このコールドトラップ4は、極低温に冷却された面(以下、コールドパネルという)と接するようにガスを通過させ、このような通過するガスに含まれる水蒸気を冷却して氷に凍結して捕集する装置であり、真空チャンバ2内に水蒸気の少ない真空環境を得ることができる。
コールドトラップ4の水蒸気除去により、ターボ分子ポンプ5に水蒸気をあらかじめ取り除いたガスを流入させて、真空チャンバ2の排気速度を向上させるとともに到達圧力を下げることができる。また、コールドトラップ4は冷却温度を適宜設定することにより、他のガス(例えば、Br,NH,Cl,CO等)も凍結捕集することができる。
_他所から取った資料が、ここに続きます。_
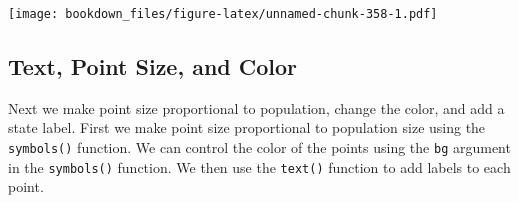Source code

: \documentclass[]{krantz}
\makeatletter
\newenvironment{Shaded}{\begin{snugshade}}{\end{snugshade}}
\newcommand{\KeywordTok}[1]{\textcolor[rgb]{0.27,0.27,0.27}{\textbf{#1}}}
\newcommand{\DataTypeTok}[1]{\textcolor[rgb]{0.27,0.27,0.27}{#1}}
\newcommand{\DecValTok}[1]{\textcolor[rgb]{0.06,0.06,0.06}{#1}}
\newcommand{\StringTok}[1]{\textcolor[rgb]{0.5,0.5,0.5}{#1}}
\newcommand{\OtherTok}[1]{\textcolor[rgb]{0.37,0.37,0.37}{#1}}
\newcommand{\OperatorTok}[1]{\textcolor[rgb]{0.43,0.43,0.43}{\textbf{#1}}}
\newcommand{\NormalTok}[1]{#1}
\newenvironment{kframe}{%
\medskip{}
\setlength{\fboxsep}{.8em}
 \def\at@end@of@kframe{}%
 \ifinner\ifhmode%
  \def\at@end@of@kframe{\end{minipage}}%
  \begin{minipage}{\columnwidth}%
 \fi\fi%
 \def\FrameCommand##1{\hskip\@totalleftmargin \hskip-\fboxsep
 \colorbox{shadecolor}{##1}\hskip-\fboxsep
     \hskip-\linewidth \hskip-\@totalleftmargin \hskip\columnwidth}%
 \MakeFramed {\advance\hsize-\width
   \@totalleftmargin\z@ \linewidth\hsize
   \@setminipage}}%
 {\par\unskip\endMakeFramed%
 \at@end@of@kframe}
\renewenvironment{Shaded}{\begin{kframe}}{\end{kframe}}
\makeatother
\begin{document}
\begin{Shaded}
\end{Shaded}

\texttt{[image: bookdown\_files/figure-latex/unnamed-chunk-358-1.pdf]}

\subsection{Text, Point Size, and
Color}\label{text-point-size-and-color-1}

Next we make point size proportional to population, change the color,
and add a state label. First we make point size proportional to
population size using the \texttt{symbols()} function. We can control
the color of the points using the \texttt{bg} argument in the
\texttt{symbols()} function. We then use the \texttt{text()} function to
add labels to each point.
\end{document}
真空排気装置1はこのようなものである。
【0005】
また、近年では、据え付け姿勢が横型でも可能なコールドトラップ、ターボ分子ポンプも製品化されており、図7で示すような真空排気装置1’もある。この真空排気装置1’は、真空チャンバ2’、配管3’、コールドトラップ4’、ターボ分子ポンプ5’を備えている。図7では、真空チャンバ2’コールドトラップ4’、ターボ分子ポンプ5’が横方向に並べて配置される。
【0006】
また、他の従来技術として、例えば、特許文献1(ターボ分子ポンプ)、または、特許文献2(コールドトラップおよび真空排気装置)に記載された発明が知られている。
特許文献1には、液体窒素により冷却するコールドトラップについて記載されており、また、特許文献2には、GM方式(ギフォード・マクマホン方式)のヘリウム冷凍機を利用するコールドトラップについて記載されている。
これらは何れも据え付け姿勢が縦型の例である。
【0007】
【特許文献1】特開平9−317688号公報 (段落番号0022〜0036,図1〜図4)
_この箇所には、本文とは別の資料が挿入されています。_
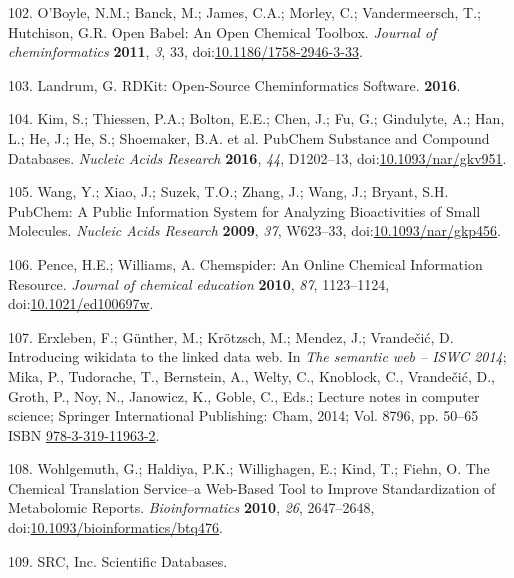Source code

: \documentclass[]{article}
\begin{document}
\leavevmode\hypertarget{ref-oboyle_2011}{}%
102. O'Boyle, N.M.; Banck, M.; James, C.A.; Morley, C.; Vandermeersch, T.; Hutchison, G.R. Open Babel: An Open Chemical Toolbox. \emph{Journal of cheminformatics} \textbf{2011}, \emph{3}, 33, doi:\href{https://doi.org/10.1186/1758-2946-3-33}{10.1186/1758-2946-3-33}.

\leavevmode\hypertarget{ref-landrum_2016}{}%
103. Landrum, G. RDKit: Open-Source Cheminformatics Software. \textbf{2016}.

\leavevmode\hypertarget{ref-kim_2016}{}%
104. Kim, S.; Thiessen, P.A.; Bolton, E.E.; Chen, J.; Fu, G.; Gindulyte, A.; Han, L.; He, J.; He, S.; Shoemaker, B.A. et al. PubChem Substance and Compound Databases. \emph{Nucleic Acids Research} \textbf{2016}, \emph{44}, D1202--13, doi:\href{https://doi.org/10.1093/nar/gkv951}{10.1093/nar/gkv951}.

\leavevmode\hypertarget{ref-wang_2009}{}%
105. Wang, Y.; Xiao, J.; Suzek, T.O.; Zhang, J.; Wang, J.; Bryant, S.H. PubChem: A Public Information System for Analyzing Bioactivities of Small Molecules. \emph{Nucleic Acids Research} \textbf{2009}, \emph{37}, W623--33, doi:\href{https://doi.org/10.1093/nar/gkp456}{10.1093/nar/gkp456}.

\leavevmode\hypertarget{ref-pence_2010}{}%
106. Pence, H.E.; Williams, A. Chemspider: An Online Chemical Information Resource. \emph{Journal of chemical education} \textbf{2010}, \emph{87}, 1123--1124, doi:\href{https://doi.org/10.1021/ed100697w}{10.1021/ed100697w}.

\leavevmode\hypertarget{ref-erxleben_2014}{}%
107. Erxleben, F.; Günther, M.; Krötzsch, M.; Mendez, J.; Vrandečić, D. Introducing wikidata to the linked data web. In \emph{The semantic web -- ISWC 2014}; Mika, P., Tudorache, T., Bernstein, A., Welty, C., Knoblock, C., Vrandečić, D., Groth, P., Noy, N., Janowicz, K., Goble, C., Eds.; Lecture notes in computer science; Springer International Publishing: Cham, 2014; Vol. 8796, pp. 50--65 ISBN \href{https://worldcat.org/isbn/978-3-319-11963-2}{978-3-319-11963-2}.

\leavevmode\hypertarget{ref-wohlgemuth_2010}{}%
108. Wohlgemuth, G.; Haldiya, P.K.; Willighagen, E.; Kind, T.; Fiehn, O. The Chemical Translation Service--a Web-Based Tool to Improve Standardization of Metabolomic Reports. \emph{Bioinformatics} \textbf{2010}, \emph{26}, 2647--2648, doi:\href{https://doi.org/10.1093/bioinformatics/btq476}{10.1093/bioinformatics/btq476}.

\leavevmode\hypertarget{ref-srcinc_website_nd}{}%
109. SRC, Inc. Scientific Databases.
\end{document}
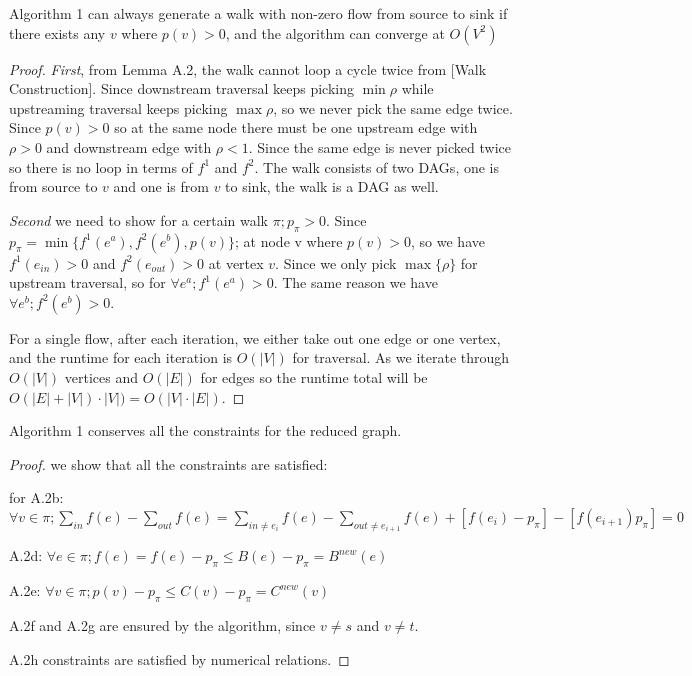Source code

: \begin{lemma}   Algorithm 1 can always generate a walk with non-zero flow from source to sink if there exists any $v$ where $p(v) >0$, and the algorithm can converge at $O(V^2)$ \end{lemma}
\begin{proof}
\textit{First}, from Lemma A.2, the walk cannot loop a cycle twice from [Walk Construction]. Since downstream traversal keeps picking $\min \rho$ while upstreaming traversal keeps picking $\max \rho$, so we never pick the same edge twice. Since $p(v)>0$ so at the same node there must be one upstream edge with $\rho>0$ and downstream edge with $\rho<1$. Since the same edge is never picked twice so there is no loop in terms of $f^1$ and $f^2$. The walk consists of two DAGs, one is from source to $v$ and one is from $v$ to sink, the walk is a DAG as well.

\textit{Second} we need to show for a certain walk $\pi; p_\pi>0$. Since $p_\pi =  \min\{f^1(e^a), f^2(e^b), p(v)\}$; at node v where $p(v)>0$, so we have $f^1(e_{in})>0$ and $f^2(e_{out})>0$ at vertex $v$. Since we only pick $\max\{\rho\}$ for upstream traversal, so for $\forall e^a; f^1(e^a)>0$. The same reason we have $\forall e^b; f^2(e^b)>0$.

For a single flow, after each iteration, we either take out one edge or one vertex, and the runtime for each iteration is $O(|V|)$ for traversal. As we iterate through $O(|V|)$ vertices and $O(|E|)$ for edges so the runtime total will be $O(|E|+|V|)\cdot |V|) = O(|V|\cdot |E|)$.
\end{proof}


\begin{lemma}  Algorithm 1 conserves all the constraints for the reduced graph.
\end{lemma}
\begin{proof}
we show that all the constraints are satisfied:

for A.2b:
$\forall v \in \pi; \sum\limits_{in}  f(e) - \sum\limits_{out} f(e)=\sum\limits_{in \not=e_i}  f(e) - \sum\limits_{out\not=e_{i+1} } f(e) +[f(e_i)-p_\pi ] - [f(e_{i+1}) p_\pi] = 0 $

A.2d:
$\forall e \in \pi; f(e) = f(e)-p_\pi \leq B(e)-p_\pi=B^{new}(e)$ 

A.2e:
$\forall v \in \pi; p(v) - p_\pi \leq C(v) - p_\pi =C^{new}(v)$

A.2f and A.2g are ensured by the algorithm, since $v\not=s $ and $ v\not=t$.

A.2h constraints are satisfied by numerical relations.
\end{proof}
【特許文献2】特開平11−294330号公報 (段落番号0032〜0049,図1〜図3)
【発明の開示】
【発明が解決しようとする課題】
【0008】
従来技術の真空排気装置1,1’では以下のような問題があった。
(1)分子流領域の水蒸気の排気速度および吸着量はコールドパネルの表面積の大きさに比例して増大するため表面積の増大が望ましい。しかしながら、単純に表面積を大きくすると、コールドパネルが通過する気体の移動を妨害し、排気抵抗(排気コンダクタンス)が大きくなるという問題があった。
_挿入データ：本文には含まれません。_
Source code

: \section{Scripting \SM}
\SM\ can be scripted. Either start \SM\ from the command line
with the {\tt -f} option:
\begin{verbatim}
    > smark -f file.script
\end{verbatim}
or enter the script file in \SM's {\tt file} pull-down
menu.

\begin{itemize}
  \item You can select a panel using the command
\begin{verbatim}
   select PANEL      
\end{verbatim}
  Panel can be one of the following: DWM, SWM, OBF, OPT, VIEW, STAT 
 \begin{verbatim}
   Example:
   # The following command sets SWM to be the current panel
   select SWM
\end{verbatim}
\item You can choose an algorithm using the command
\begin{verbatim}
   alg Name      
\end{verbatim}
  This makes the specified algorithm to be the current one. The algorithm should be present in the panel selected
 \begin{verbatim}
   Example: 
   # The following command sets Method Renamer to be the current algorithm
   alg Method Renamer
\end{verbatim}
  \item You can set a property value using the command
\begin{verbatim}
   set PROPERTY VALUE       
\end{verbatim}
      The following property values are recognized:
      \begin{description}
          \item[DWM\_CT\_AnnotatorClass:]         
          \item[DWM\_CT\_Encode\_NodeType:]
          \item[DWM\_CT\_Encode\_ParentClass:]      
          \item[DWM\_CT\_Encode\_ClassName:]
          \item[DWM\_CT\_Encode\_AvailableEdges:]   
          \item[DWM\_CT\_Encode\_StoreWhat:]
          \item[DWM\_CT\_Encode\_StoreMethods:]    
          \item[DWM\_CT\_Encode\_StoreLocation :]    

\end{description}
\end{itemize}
(2)コールドパネルの表面積を大きくしようにも、コールドパネルが収容されている管状のケーシングの管径・管断面積により制約を受ける。ケーシングの管径と、配管3の管径とが等しいのが一般的であり、コールドパネルの表面積の増大はケーシングの管径(つまり配管3の管径)程度までに制約されるという問題があった。
(3)コールドトラップは溜め込み式の排気装置であるため、一定時間経過後に再生処理、清掃などのメンテナンスが必要であるが、配管3から取り外すなど手間を要するという問題があった。
【0009】
そこで、上記した問題点に鑑みてなされた本発明の目的は、吸着容量の増加および高速度排気をともに実現することにより低電力消費を実現するコールドトラップ、および、このような利点を持つコールドトラップにターボ分子ポンプを併用した真空排気装置を提供することにある。
【課題を解決するための手段】
【0010】
上記課題を解決するため、本発明の請求項1に係る発明のコールドトラップは、
真空チャンバと、
圧縮機、膨張機および冷却端を有する冷凍機と、
冷却端に接続されるコールドパネルと、
少なくとも冷却端が通過する開口面積で真空チャンバに形成される開口部と、
冷凍機に形成され、真空チャンバの開口部を覆うフランジと、
を備え、
真空チャンバの開口部に冷凍機の冷却端を通過させてフランジで開口部を塞いだ後に冷却端にコールドパネルを取付けることにより、真空チャンバの内部空間で少なくとも冷却端がコールドパネルに熱的に接続されつつ配置され、真空チャンバと一体に形成されることを特徴とする。
【0011】
この構成によれば、広大な空間が取れる真空チャンバ内に直接コールドトラップのコールドパネルを配置することで、水分子を凍結捕集するコールドパネルのトラップ面の表面積を大きして、吸着容量増加させることができる。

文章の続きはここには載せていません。